Aynı Kanunun 134'üncü maddesinde vergi incelemesinin amacının; ödenmesi gereken vergilerin doğruluğunun araştırılması, saptanması ve sağlanması olduğunun kurala bağlanması karşısında; matrahın re'sen takdir yolu ile oluşturulması gereken hallerde dahi gerçeğe en yakın miktarın tespiti zorunlu olup, mahkemelerce yapılacak yargısal denetimde, vergi incelemesi üzerine salınan vergilerin, anılan düzenlemeye uygunluğunun bütün yönleriyle incelenerek ortaya konması gerekmektedir.

3065 sayılı Katma Değer Vergisi Kanununun 29'uncu maddesinde, mükelleflerin vergiye tabi işlemleri üzerinden hesaplanan katma değer vergisinden, faaliyetlerine ilişkin olarak kendilerine yapılan teslim ve hizmetler dolayısıyla hesaplanarak, düzenlenen fatura ve benzeri vesikalarda gösterilen katma değer vergisini indirebilecekleri kuralına yer verilmiş, 34'üncü maddesinde de bu belgelerin, tutulması mecburi olan defterlere kaydedilmesi şartı aranmıştır.

Yukarıda sözü edilen düzenlemeler nedeniyle emtia veya hizmet alışını temsil eden fatura veya yerine geçen belgenin yasal defterlere usulüne uygun olarak kaydedilmesi ve bu belgelerde katma değer vergisinin ayrıca gösterilmesi, katma değer vergisi indirimi yapılabilmesinin ön koşullarıdır. Bu ön koşulların varlığının, sözü edilen defter ve belgelerin ibrazı ve incelenmesiyle saptanabileceği açıktır. Vergi idaresinin, vergiyi doğuran olayın gerçek mahiyetini ortaya çıkarabilmesi ise istendiğinde defter ve belgelerin vergi idaresinin denetim ve incelemesine sunulması ve gerektiğinde, şekline ve usulüne uygun belgelerle tevsik edilen hukuki muamelelerin karşı taraf nezdinde inceleme ve araştırma yapılmasıyla olanaklıdır.

213 sayılı Kanunun 30'uncu maddesinin 2'nci fıkrasının 3'üncü bendinde, bu Kanuna göre tutulması zorunlu olan defterlerin hepsinin veya bir kısmının vergi incelemesi yapmaya yetkili olanlara herhangi bir sebeple ibraz edilmemesi, dönem matrahının re'sen takdirini gerektiren sebep olarak öngörülmüştür.
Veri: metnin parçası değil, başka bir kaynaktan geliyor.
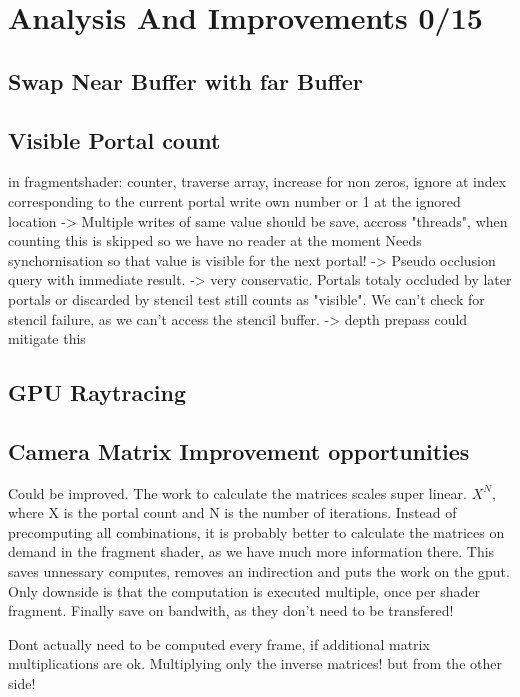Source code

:\section{Analysis And Improvements 0/15}

\subsection{Swap Near Buffer with far Buffer}


\subsection{Visible Portal count}

in fragmentshader: counter, traverse array, increase for non zeros, ignore at index corresponding to the current portal
write own number or 1 at the ignored location -> Multiple writes of same value should be save, accross "threads", when counting this is skipped so we have no reader at the moment
Needs synchornisation so that value is visible for the next portal!
-> Pseudo occlusion query with immediate result.
-> very conservatic. Portals totaly occluded by later portals or discarded by stencil test still counts as "visible". We can't check for stencil failure, as we can't access the stencil buffer.
-> depth prepass could mitigate this

\subsection{GPU Raytracing}

\subsection{Camera Matrix Improvement opportunities}
Could be improved. The work to calculate the matrices scales super linear. $X^{N}$, where X is the portal count and N is the number of iterations.
Instead of precomputing all combinations, it is probably better to calculate the matrices on demand in the fragment shader, as we have much more information there. This saves unnessary computes, removes an indirection and puts the work on the gput. Only downside is that the computation is executed multiple, once per shader fragment. Finally save on bandwith, as they don't need to be transfered!


Dont actually need to be computed every frame, if additional matrix multiplications are ok.
Multiplying only the inverse matrices! but from the other side!


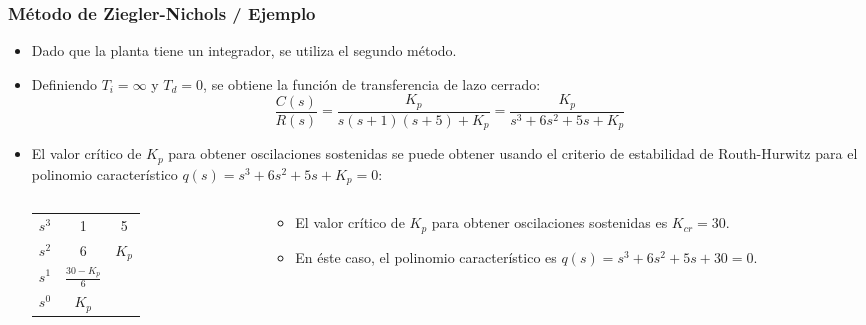\documentclass[aspectratio=169]{beamer}
\theoremstyle{definition}
\theoremstyle{plain}
\theoremstyle{remark}
\begin{document}
\begin{frame}[<+->]\frametitle{Método de Ziegler-Nichols / Ejemplo}
\begin{itemize}
	\item Dado que la planta tiene un integrador, se utiliza el segundo método.
	\item Definiendo $T_i = \infty$ y $T_d = 0$, se obtiene la función de transferencia de lazo cerrado:
	\begin{equation*}
		\frac{C(s)}{R(s)} = \frac{K_p}{s(s+1)(s+5) + K_p} = \frac{K_p}{s^3 + 6s^2 + 5s + K_p}
	\end{equation*}
	\item El valor crítico de $K_p$ para obtener oscilaciones sostenidas se puede obtener usando el criterio de estabilidad de Routh-Hurwitz para el polinomio característico $q(s) = s^3 + 6s^2 + 5s + K_p = 0$:
	\begin{columns}
	\begin{column}{0.4\textwidth}
		\begin{table}
		\begin{tabular}{c|cc}
			$s^3$ & 1 & 5\\
			$s^2$ & 6 & $K_p$\\
			$s^1$ & $\frac{30-K_p}{6}$ & \\
			$s^0$ & $K_p$ & 
		\end{tabular}
		\end{table}
	\end{column}	
	\begin{column}{0.6\textwidth}
		\begin{itemize}
			\item El valor crítico de $K_p$ para obtener oscilaciones sostenidas es $K_{cr} = 30$.
			\item En éste caso, el polinomio característico es $q(s) = s^3 + 6s^2 + 5s + 30 = 0$.
		\end{itemize}
	\end{column}	
	\end{columns}
\end{itemize}
\end{frame}
\end{document}
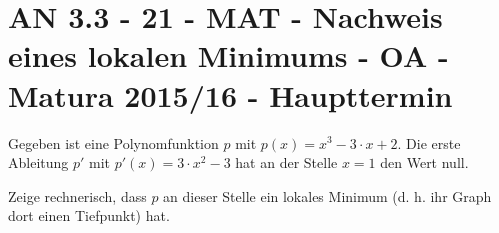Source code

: \section{AN 3.3 - 21 - MAT - Nachweis eines lokalen Minimums - OA - Matura 2015/16 - Haupttermin}

\begin{beispiel}[AN 3.3]{1} %
Gegeben ist eine Polynomfunktion $p$ mit $p(x) = x^3 - 3 \cdot x + 2$. Die erste Ableitung $p'$ mit $p'(x) = 3 \cdot x^2 - 3$ hat an der Stelle $x = 1$ den Wert null. \leer

Zeige rechnerisch, dass $p$ an dieser Stelle ein lokales Minimum (d. h. ihr Graph dort einen
Tiefpunkt) hat.

\end{beispiel}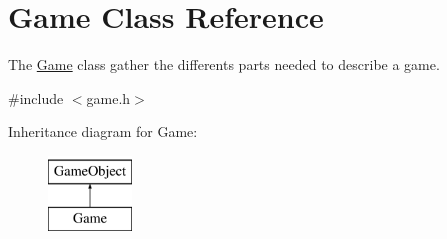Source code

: \hypertarget{class_game}{\section{\-Game \-Class \-Reference}
\label{class_game}
}


\-The \hyperlink{class_game}{\-Game} class gather the differents parts needed to describe a game.  




{\ttfamily \#include $<$game.\-h$>$}

\-Inheritance diagram for \-Game\-:\begin{figure}[H]
\begin{center}
\leavevmode
\includegraphics[height=2.000000cm]{class_game}
\end{center}
\end{figure}
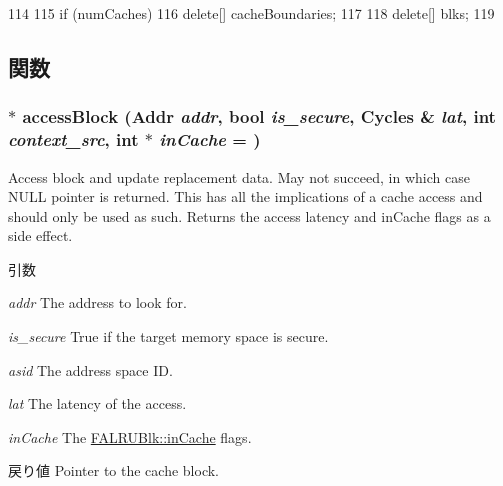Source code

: \begin{DoxyCode}
114 {
115     if (numCaches)
116         delete[] cacheBoundaries;
117 
118     delete[] blks;
119 }
\end{DoxyCode}


\subsection{関数}
\hypertarget{classFALRU_a1cdfe87d1268e092f50485fd168e30ba}{
\subsubsection[{accessBlock}]{ $\ast$ accessBlock ({\bf Addr} {\em addr}, \/  bool {\em is\_\-secure}, \/  {\bf Cycles} \& {\em lat}, \/  int {\em context\_\-src}, \/  int $\ast$ {\em inCache} = {})}}
\label{classFALRU_a1cdfe87d1268e092f50485fd168e30ba}
Access block and update replacement data. May not succeed, in which case NULL pointer is returned. This has all the implications of a cache access and should only be used as such. Returns the access latency and inCache flags as a side effect. 
\begin{DoxyParams}{引数}
\item[{\em addr}]The address to look for. \item[{\em is\_\-secure}]True if the target memory space is secure. \item[{\em asid}]The address space ID. \item[{\em lat}]The latency of the access. \item[{\em inCache}]The \hyperlink{classFALRUBlk_ac6da16cc60d372d1160776a7dbd19225}{FALRUBlk::inCache} flags. \end{DoxyParams}
\begin{DoxyReturn}{戻り値}
Pointer to the cache block. 
\end{DoxyReturn}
Dosyanın incelenmesinden, Ünye Vergi Dairesi Müdürlüğünün defter ve belgelerin ibrazı istemine ilişkin yazının 6.12.2010 tarihinde şirket adresinde ortağa tebliğ edildiği ancak takdir komisyonuna 2.12.2010 tarihinde sevk edildiği, tarhiyatın ise 22.12.2011 tarih ve 2011-22-28423 sayılı Basit Rapora dayandığı görülmekte olup, defter ve belge ibrazı için verilen süre beklenilmeksizin daha önceki bir tarihte takdire sevk işleminin gerçekleştirildiği, takdire sevk tarihi itibarıyla ibraz etmeme eyleminin gerçekleştiğinden dolayısıyla re'sen tarh nedeninin oluştuğundan söz edilemeyeceği dikkate alındığında, tarhiyatın defter ve belgelerin ibraz edilmemesinden kaynaklanan kısmında hukuka uygunluk görülmediğinden, bu husus gözetilmek ve Eylül 2004 döneminden devreden katma değer vergisinin 2005 yılının Ocak döneminde dikkate alınması suretiyle yeniden bir karar verilmek üzere vergi mahkemesi kararının bozulması davalı idare temyiz isteminin bu nedenle reddi gerekmiştir.

Açıklanan nedenlerle, davacı temyiz isteminin kısmen reddiyle, İstanbul 11. Vergi Mahkemesinin 15.11.2012 gün ve E:2012/338, K:2012/2586 sayılı kararının, tarhiyatın, kredi kartıyla yapılan satışların beyan edilmemesinden kaynaklanan kısmına ilişkin hüküm fıkrasının onanmasına, defter ve belgelerin ibraz edilmemesinden kaynaklanan kısmının reddine ilişkin hüküm fıkrasına davacı tarafından yöneltilen temyiz isteminin kabulüyle değinilen hüküm fıkrasının bozulmasına, davalı idarenin temyiz isteminin bu nedenle reddine, davacıdan 492 sayılı Harçlar Kanununa bağlı (3) sayılı Tarife uyarınca nispi harç alınmasına, yargılama giderlerinin yeniden verilecek kararda karşılanmasına, kararın tebliğ tarihini izleyen onbeş gün içinde Danıştay nezdinde kararın düzeltilmesi yolu açık olmak üzere, 11.12.2017 gününde oyçokluğuyla karar verildi.